Compact the underlying storage for the key range specified.

This operation will remove deleted or overwritten versions for a key and will rearrange how data is stored in order to reduce the cost of operations for accessing the data.

None on either end of the key range will signify an open end to the range e.g. None at the start of the range will signify intent to compact all keys from the start of the database’s key range.

Source

pub fn get_descriptor( &self, descriptor: DatabaseDescriptor, ) -> RainDBResult<String>

Get a string describing the requested descriptor.

§Legacy

This is synonomous to LevelDB’s DB::GetProperty.

Source§

impl DB

Private methods

Source

fn wal(&self) -> &UnsafeCell<LogWriter>

Get a mutable reference to the write-ahead log.

§Safety

RainDB guarantees that there is only one thread that accesses the WAL log writer so giving out a mutable reference is fine.

Source

fn set_wal( &self, db_fields_guard: &mut MutexGuard<'_, GuardedDbFields>, new_wal_number: u64, wal_writer: LogWriter, )

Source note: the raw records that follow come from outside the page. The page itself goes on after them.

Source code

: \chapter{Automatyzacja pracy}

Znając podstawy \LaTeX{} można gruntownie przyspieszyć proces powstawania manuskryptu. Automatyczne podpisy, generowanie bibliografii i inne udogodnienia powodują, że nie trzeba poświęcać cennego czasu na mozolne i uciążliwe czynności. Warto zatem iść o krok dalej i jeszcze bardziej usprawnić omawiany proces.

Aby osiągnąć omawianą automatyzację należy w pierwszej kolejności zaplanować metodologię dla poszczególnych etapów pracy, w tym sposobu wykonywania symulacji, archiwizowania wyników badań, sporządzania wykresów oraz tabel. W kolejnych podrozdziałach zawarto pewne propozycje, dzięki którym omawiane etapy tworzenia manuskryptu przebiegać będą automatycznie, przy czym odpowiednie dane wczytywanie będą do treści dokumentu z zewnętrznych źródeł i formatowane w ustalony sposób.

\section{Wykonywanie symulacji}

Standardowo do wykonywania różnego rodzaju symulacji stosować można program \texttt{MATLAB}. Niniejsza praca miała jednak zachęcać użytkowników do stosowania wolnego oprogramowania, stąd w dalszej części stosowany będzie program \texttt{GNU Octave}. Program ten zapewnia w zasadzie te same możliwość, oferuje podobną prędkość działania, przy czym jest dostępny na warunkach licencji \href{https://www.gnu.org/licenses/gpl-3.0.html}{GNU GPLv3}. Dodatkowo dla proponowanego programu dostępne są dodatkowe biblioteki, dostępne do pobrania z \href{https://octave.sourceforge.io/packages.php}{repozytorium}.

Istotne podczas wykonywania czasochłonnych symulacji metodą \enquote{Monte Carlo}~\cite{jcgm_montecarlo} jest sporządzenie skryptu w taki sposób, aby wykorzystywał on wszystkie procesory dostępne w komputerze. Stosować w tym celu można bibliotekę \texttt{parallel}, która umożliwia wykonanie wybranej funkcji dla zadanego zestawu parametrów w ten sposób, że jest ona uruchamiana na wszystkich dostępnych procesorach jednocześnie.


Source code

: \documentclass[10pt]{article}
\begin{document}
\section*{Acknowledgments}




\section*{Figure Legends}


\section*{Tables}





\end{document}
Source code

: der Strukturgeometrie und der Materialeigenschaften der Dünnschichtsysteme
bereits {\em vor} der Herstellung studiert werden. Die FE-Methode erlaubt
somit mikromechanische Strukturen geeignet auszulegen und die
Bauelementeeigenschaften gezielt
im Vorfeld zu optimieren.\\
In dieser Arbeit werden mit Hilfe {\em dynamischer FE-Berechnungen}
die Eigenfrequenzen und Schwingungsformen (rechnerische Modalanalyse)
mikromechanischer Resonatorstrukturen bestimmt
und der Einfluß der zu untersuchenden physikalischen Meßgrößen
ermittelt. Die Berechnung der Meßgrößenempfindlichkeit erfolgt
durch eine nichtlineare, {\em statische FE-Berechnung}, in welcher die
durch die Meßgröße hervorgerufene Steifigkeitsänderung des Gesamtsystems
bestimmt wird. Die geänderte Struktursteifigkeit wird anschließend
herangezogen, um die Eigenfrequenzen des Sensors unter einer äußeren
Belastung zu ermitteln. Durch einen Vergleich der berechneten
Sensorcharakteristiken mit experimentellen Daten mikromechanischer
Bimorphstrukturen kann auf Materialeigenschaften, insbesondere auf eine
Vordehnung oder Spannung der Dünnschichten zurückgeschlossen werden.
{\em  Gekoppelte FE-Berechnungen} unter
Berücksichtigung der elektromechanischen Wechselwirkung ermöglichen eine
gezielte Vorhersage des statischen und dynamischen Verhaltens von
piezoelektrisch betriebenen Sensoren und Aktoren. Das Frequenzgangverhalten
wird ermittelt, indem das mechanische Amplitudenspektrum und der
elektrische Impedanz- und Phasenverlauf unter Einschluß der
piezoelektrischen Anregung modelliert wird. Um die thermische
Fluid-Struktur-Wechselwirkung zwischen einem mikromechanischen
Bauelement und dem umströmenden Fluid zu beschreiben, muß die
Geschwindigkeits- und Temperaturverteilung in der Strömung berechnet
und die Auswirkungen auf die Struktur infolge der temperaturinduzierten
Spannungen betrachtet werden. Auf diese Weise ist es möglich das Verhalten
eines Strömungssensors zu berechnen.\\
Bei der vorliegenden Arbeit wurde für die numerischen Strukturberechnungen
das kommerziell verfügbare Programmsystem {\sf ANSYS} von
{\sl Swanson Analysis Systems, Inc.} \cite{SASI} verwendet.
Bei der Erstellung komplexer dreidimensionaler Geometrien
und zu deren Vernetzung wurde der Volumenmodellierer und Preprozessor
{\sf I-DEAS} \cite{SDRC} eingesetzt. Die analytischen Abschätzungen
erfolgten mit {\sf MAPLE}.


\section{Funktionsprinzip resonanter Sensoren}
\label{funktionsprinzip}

Set WAL state fields to provided values.

Source

fn memtable(&self) -> Arc<Box<dyn MemTable>>

Get a shared reference to the memtable.

Source

fn generate_portable_state(&self) -> PortableDatabaseState

Generate portable database state.

Source

fn recover( &self, db_fields_guard: &mut MutexGuard<'_, GuardedDbFields>, ) -> RainDBResult<(VersionChangeManifest, bool)>

Recover database state from persistent storage. This method should only be called on database initialization.

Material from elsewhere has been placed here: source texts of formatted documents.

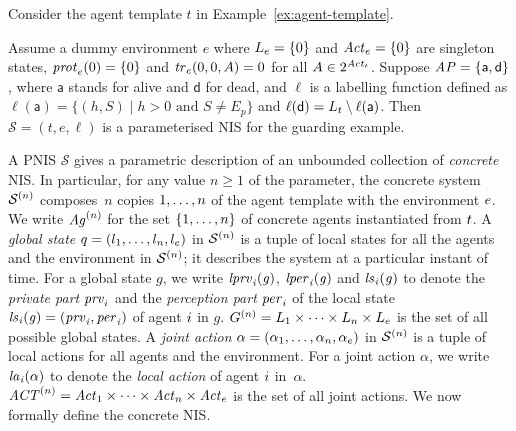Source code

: \begin{example}
  \label{ex:pnis}
  Consider the agent template $t$ in Example~\ref{ex:agent-template}.

  Assume a dummy environment $e$ where $L_{e}= \{0\}$ and
  $\mathit{Act}_{e}=\{0\}$ are singleton states, $\mathit{prot}_{e}(0) = \{0\}$ and
  $\mathit{tr}_{e}(0,0,A) = 0$ for all $A\in 2^{\mathit{Act}_{t}}$.
  Suppose $\it{AP} = \{\mathsf{a}, \mathsf{d}\}$, where $\mathsf{a}$ stands for
  alive and $\mathsf{d}$ for dead, and $\ell$ is a labelling function defined
  as $\ell(\mathsf{a}) = \{(h,S) \mid h > 0 \text{ and }S \neq E_p\}$ and
  $\ell(\mathsf{d}) = L_{t} \setminus \ell(\mathsf{a})$.
%
  Then $\mathcal{S} = (t,e,\ell)$ is a parameterised NIS for the guarding example.
\end{example}

A PNIS $\mathcal S$ gives a parametric description of an unbounded collection
of {\em concrete} NIS. In particular, for any value $n \geq 1$ of the parameter, 
the concrete system $\mathcal{S}^{(n)}$ composes~$n$ copies ${1}, \ldots, {n}$ of the
agent template with the environment ${e}$. We write $\mathit{Ag}^{(n)}$ for the set
$\left \{ {1}, \ldots, {n} \right \}$ of concrete agents instantiated from
${t}$.
%
A \emph{global state} $q = \left ( l_{1}, \ldots, l_{n}, l_{e} \right )$ in
$\mathcal{S}^{(n)}$ is a tuple of local states for all the agents and the environment in
$\mathcal{S}^{(n)}$; it describes the system at a particular instant of time.  For a
global state $g$, we write $\it{lprv}_{i}(g)$, $\it{lper}_{i}(g)$ and $\it{ls}_{i}(g)$ to
denote the \emph{private part} $\mathit{prv}_{i}$ and the \emph{perception part} $\mathit{per}_{i}$
of the local state $\it{ls}_{i}(g) = \left ( \mathit{prv}_{i}, \mathit{per}_{i} \right )$ of agent ${i}$ in
$g$.  $G^{(n)}=L_{1}\times\dots\times L_{n}\times L_e$ is
the set of all possible global states.
% 
A \emph{joint action} $\alpha = \left ( \alpha_1, \ldots, \alpha_n, \alpha_e \right )$
in $\mathcal{S}^{(n)}$ is a tuple of local actions for all agents and the environment.
For a joint action $\alpha$, we write $\it{la}_{i}({\alpha})$ to denote the
\emph{local action} of agent ${i}$ in~$\alpha$.  
$\mathit{ACT}^{(n)} = \mathit{Act}_{1}\times\dots\times\mathit{Act}_{n}\times\mathit{Act}_{e}$ is the set of all
joint actions.
We now formally define the concrete NIS.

This may do a significant amount of work to recover recently logged updates (e.g. in the WAL or a manifest file).

This method returns a tuple of a VersionChangeManifest with changes recovered from disk and a boolean set to true if recovery operations have changes to be saved.

§Panics

This method panics if the caller does not have a lock on the database.

Source

fn initialize_as_new_db(&self) -> RainDBResult<()>

Initialize fields and database structures for a new database.

§Legacy

This is synonomous to LevelDB’s DBImpl::NewDB.

Source

fn recover_unrecorded_logs( &self, db_fields_guard: &mut MutexGuard<'_, GuardedDbFields>, ) -> RainDBResult<(VersionChangeManifest, bool)>

Recover state from any WAL files that were not recorded to the manifest yet.

Newer WAL files may have been added in previous runs of the database without having been registered in the manifest file yet.

This method returns a tuple of a VersionChangeManifest with changes recovered from disk and a boolean set to true if recovery operations have changes to be saved.

Source

fn recover_wal_records( &self, db_fields_guard: &mut MutexGuard<'_, GuardedDbFields>, wal_number: u64, is_last_wal: bool, change_manifest: &mut VersionChangeManifest, ) -> RainDBResult<(bool, u64)>

Read and apply transactions recorded in the WAL to the database.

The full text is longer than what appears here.